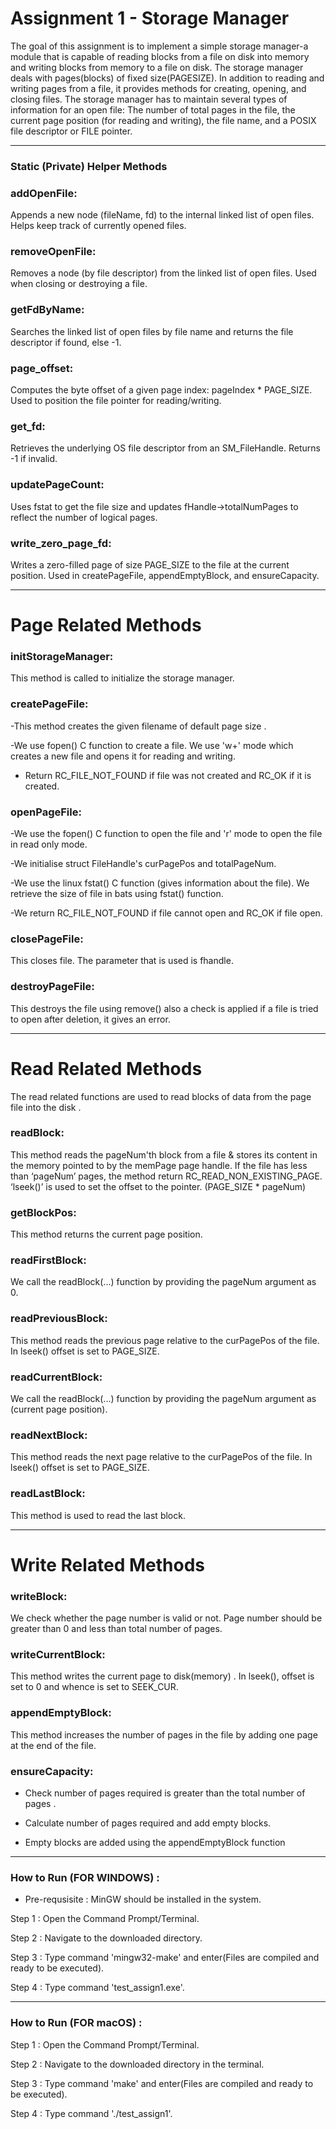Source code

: # **Assignment 1 - Storage Manager**

The goal of this assignment is to implement a simple storage manager-a module that is capable of reading blocks from a file on disk into memory and writing blocks from memory to a file on disk. The storage manager deals with pages(blocks) of fixed size(PAGESIZE). In addition to reading and writing pages from a file, it provides methods for creating, opening, and closing files. The storage manager has to maintain several types of information for an open file: The number of total pages in the file, the current page position (for reading and writing), the file name, and a POSIX file descriptor or FILE pointer.

-----------------------------------------------------------------------------------------------------------------

### Static (Private) Helper Methods

### addOpenFile:

Appends a new node (fileName, fd) to the internal linked list of open files. Helps keep track of currently opened files.

### removeOpenFile: 

Removes a node (by file descriptor) from the linked list of open files. Used when closing or destroying a file.

### getFdByName:

Searches the linked list of open files by file name and returns the file descriptor if found, else -1.

### page_offset:

Computes the byte offset of a given page index: pageIndex * PAGE_SIZE. Used to position the file pointer for reading/writing.

### get_fd:

Retrieves the underlying OS file descriptor from an SM_FileHandle. Returns -1 if invalid.

### updatePageCount:

Uses fstat to get the file size and updates fHandle->totalNumPages to reflect the number of logical pages.

### write_zero_page_fd:

Writes a zero-filled page of size PAGE_SIZE to the file at the current position. Used in createPageFile, appendEmptyBlock, and ensureCapacity.

-----------------------------------------------------------------------------------------------
# **Page Related Methods**

 ### initStorageManager:

This method is called to initialize the storage manager.

### createPageFile:

-This method creates the given filename of default page size .

-We use fopen() C function to create a file. We use 'w+' mode which creates a new file and opens it for reading and writing.

- Return RC_FILE_NOT_FOUND if file was not created and RC_OK if it is created.

### openPageFile:

-We use the fopen() C function to open the file and 'r' mode to open the file in read only mode.

-We initialise struct FileHandle's curPagePos and totalPageNum.

-We use the linux fstat() C function (gives information about the file). We retrieve the size of file in bats using fstat() function.

-We return RC_FILE_NOT_FOUND if file cannot open and RC_OK if file open.

### closePageFile:

This closes file. The parameter that is used is fhandle.

### destroyPageFile:

This destroys the file using remove() also a check is applied if a file is tried to open after deletion, it gives an error.

-------------------------------------------------------------------------------------------

# **Read Related Methods**

The read related functions are used to read blocks of data from the page file into the disk .



### readBlock:

This method reads the pageNum'th block from a file & stores its content in the memory pointed to by the memPage page handle. If the file has less than ‘pageNum’ pages, the method return RC_READ_NON_EXISTING_PAGE. ‘lseek()’ is used to set the offset to the pointer. (PAGE_SIZE * pageNum)

### getBlockPos:

This method returns the current page position.

### readFirstBlock:

We call the readBlock(...) function by providing the pageNum argument as 0.

### readPreviousBlock:

This method reads the previous page relative to the curPagePos of the file. In lseek() offset is set to PAGE_SIZE.

### readCurrentBlock:

We call the readBlock(...) function by providing the pageNum argument as (current page position).

### readNextBlock:

 This method reads the next page relative to the curPagePos of the file. In lseek() offset is set to PAGE_SIZE.

### readLastBlock:

This method is used to read the last block.

-----------------------------------------------------------------------------------------------------------------

# **Write Related Methods**

### writeBlock:

We check whether the page number is valid or not. Page number should be greater than 0 and less than total number of pages.

### writeCurrentBlock:

This method writes the current page to disk(memory) . In lseek(), offset is set to 0 and whence is set to SEEK_CUR.

### appendEmptyBlock:

This method increases the number of pages in the file by adding one page at the end of the file.

### ensureCapacity:

- Check number of pages required is greater than the total number of pages .

- Calculate number of pages required and add empty blocks.

- Empty blocks are added using the appendEmptyBlock function

-------------------------------------------------------------------------------------------

### How to Run (FOR WINDOWS) :
-  Pre-requsisite : MinGW should be installed in the system.

Step 1 : Open the Command Prompt/Terminal.

Step 2 : Navigate to the downloaded directory.

Step 3 : Type command 'mingw32-make' and enter(Files are compiled and ready to be executed).

Step 4 : Type command 'test_assign1.exe'.

---------------------------------------------------------------------------------------------
### How to Run (FOR macOS) :

Step 1 : Open the Command Prompt/Terminal.

Step 2 : Navigate to the downloaded directory in the terminal.

Step 3 : Type command 'make' and enter(Files are compiled and ready to be executed).

Step 4 : Type command './test_assign1'.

**WHAT IS REQUIRED:** Tally the lines above containing "fstat". Number only.

**SOLUTION TO THIS EXERCISE:** 2